From the entries that follow, reproduce exactly and only the lines from the line with "파생상품 여부 판단 필요**" to the line with "파생부채로 분류 (FVTPL)", endpoints included.
(Data records Opens)
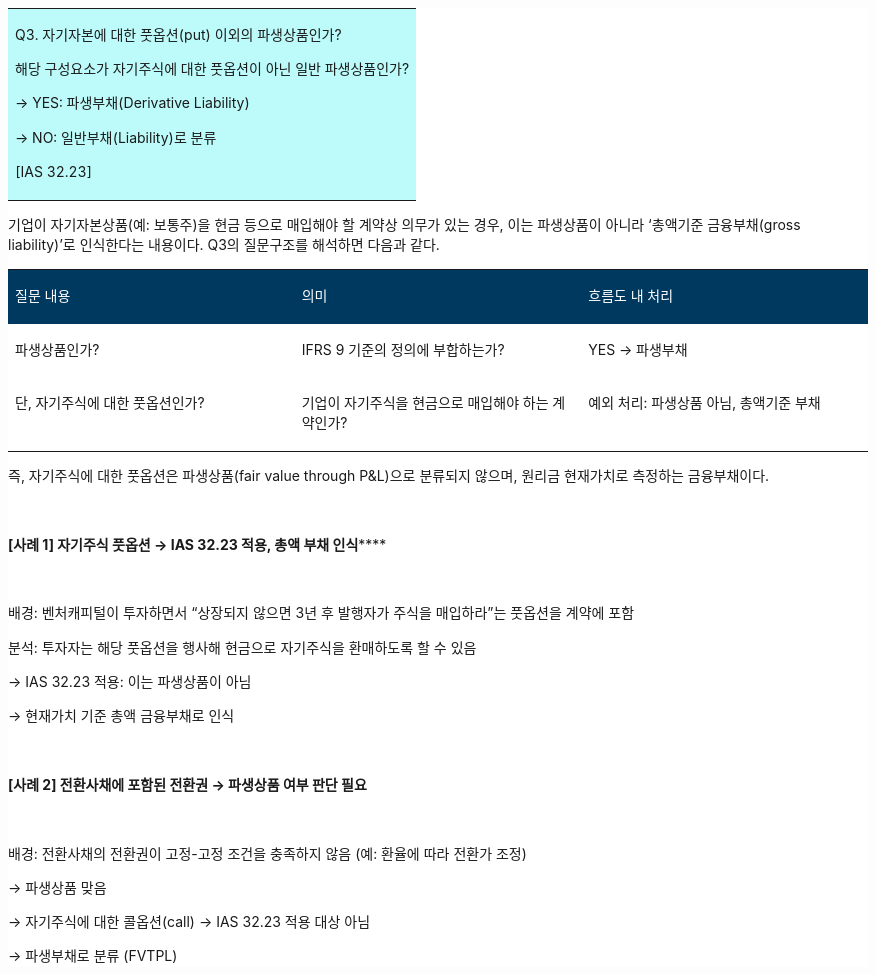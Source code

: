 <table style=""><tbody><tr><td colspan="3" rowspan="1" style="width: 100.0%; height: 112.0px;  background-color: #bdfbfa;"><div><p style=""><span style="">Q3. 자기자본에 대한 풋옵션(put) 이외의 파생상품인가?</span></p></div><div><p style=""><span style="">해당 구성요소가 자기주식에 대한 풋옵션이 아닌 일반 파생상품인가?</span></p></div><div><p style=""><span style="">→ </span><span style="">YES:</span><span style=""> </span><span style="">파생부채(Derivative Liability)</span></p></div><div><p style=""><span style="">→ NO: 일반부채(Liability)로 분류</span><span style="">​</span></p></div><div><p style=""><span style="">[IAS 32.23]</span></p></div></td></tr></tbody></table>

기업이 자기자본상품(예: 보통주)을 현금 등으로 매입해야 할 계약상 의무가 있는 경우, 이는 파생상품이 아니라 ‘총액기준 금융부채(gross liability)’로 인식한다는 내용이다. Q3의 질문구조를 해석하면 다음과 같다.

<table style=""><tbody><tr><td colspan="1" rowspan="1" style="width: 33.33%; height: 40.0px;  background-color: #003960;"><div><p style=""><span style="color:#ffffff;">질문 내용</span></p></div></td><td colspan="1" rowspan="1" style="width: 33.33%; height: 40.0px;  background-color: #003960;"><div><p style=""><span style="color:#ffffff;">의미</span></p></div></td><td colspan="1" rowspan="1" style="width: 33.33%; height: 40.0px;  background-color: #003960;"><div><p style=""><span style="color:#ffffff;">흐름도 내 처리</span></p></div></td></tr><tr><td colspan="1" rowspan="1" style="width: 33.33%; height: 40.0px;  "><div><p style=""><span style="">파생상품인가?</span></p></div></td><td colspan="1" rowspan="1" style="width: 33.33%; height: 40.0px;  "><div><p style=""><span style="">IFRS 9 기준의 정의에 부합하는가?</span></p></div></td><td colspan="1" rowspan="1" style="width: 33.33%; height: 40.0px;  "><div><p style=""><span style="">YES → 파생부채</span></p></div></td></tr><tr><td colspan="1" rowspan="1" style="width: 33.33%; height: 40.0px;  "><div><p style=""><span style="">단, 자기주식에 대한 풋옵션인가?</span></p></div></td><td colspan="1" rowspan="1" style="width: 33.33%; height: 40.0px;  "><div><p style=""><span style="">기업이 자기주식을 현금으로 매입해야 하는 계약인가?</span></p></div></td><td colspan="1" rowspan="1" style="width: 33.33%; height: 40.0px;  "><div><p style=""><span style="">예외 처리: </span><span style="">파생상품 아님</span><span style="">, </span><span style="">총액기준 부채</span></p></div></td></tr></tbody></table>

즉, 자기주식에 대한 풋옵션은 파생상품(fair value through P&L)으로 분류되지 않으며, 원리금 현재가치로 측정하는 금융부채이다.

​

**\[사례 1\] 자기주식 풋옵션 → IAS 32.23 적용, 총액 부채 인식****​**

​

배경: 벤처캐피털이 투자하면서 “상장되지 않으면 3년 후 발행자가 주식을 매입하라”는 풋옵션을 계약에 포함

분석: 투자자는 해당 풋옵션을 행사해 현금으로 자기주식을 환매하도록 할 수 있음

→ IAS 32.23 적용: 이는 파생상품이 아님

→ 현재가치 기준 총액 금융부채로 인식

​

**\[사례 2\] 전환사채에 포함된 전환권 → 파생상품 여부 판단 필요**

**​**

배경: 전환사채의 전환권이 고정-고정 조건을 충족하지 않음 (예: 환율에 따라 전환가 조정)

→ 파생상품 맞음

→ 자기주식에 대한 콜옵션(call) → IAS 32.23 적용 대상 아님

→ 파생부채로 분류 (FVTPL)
(Data records Closes)
(Data records Opens)
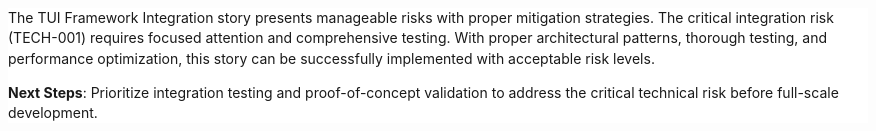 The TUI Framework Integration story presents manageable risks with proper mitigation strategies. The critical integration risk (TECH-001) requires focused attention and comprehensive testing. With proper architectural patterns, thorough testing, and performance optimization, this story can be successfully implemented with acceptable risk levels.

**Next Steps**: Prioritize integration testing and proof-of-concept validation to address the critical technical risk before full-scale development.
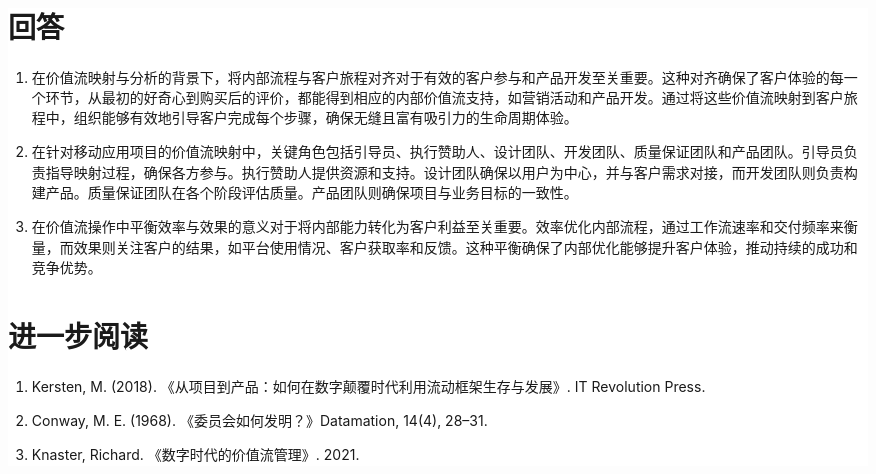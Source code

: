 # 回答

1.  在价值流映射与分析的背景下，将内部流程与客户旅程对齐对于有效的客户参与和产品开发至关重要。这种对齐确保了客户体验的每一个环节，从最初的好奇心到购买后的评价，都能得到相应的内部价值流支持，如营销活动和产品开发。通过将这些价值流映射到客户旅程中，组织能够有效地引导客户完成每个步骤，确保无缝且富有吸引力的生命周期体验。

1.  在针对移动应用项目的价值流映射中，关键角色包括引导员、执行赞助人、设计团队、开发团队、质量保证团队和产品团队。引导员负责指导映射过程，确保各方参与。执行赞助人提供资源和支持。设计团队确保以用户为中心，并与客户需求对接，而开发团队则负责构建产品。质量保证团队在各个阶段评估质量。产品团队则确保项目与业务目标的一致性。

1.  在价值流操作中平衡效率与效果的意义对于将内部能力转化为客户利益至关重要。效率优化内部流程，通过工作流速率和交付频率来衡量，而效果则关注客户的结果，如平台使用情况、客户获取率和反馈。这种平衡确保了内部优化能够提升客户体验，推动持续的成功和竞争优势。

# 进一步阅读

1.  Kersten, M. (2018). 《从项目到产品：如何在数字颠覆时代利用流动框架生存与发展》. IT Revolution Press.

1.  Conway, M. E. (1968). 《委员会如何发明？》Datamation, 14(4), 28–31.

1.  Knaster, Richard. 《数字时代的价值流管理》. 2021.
(Data records Closes)
◆ Exercise answer:
**\[사례 2\] 전환사채에 포함된 전환권 → 파생상품 여부 판단 필요**

**​**

배경: 전환사채의 전환권이 고정-고정 조건을 충족하지 않음 (예: 환율에 따라 전환가 조정)

→ 파생상품 맞음

→ 자기주식에 대한 콜옵션(call) → IAS 32.23 적용 대상 아님

→ 파생부채로 분류 (FVTPL)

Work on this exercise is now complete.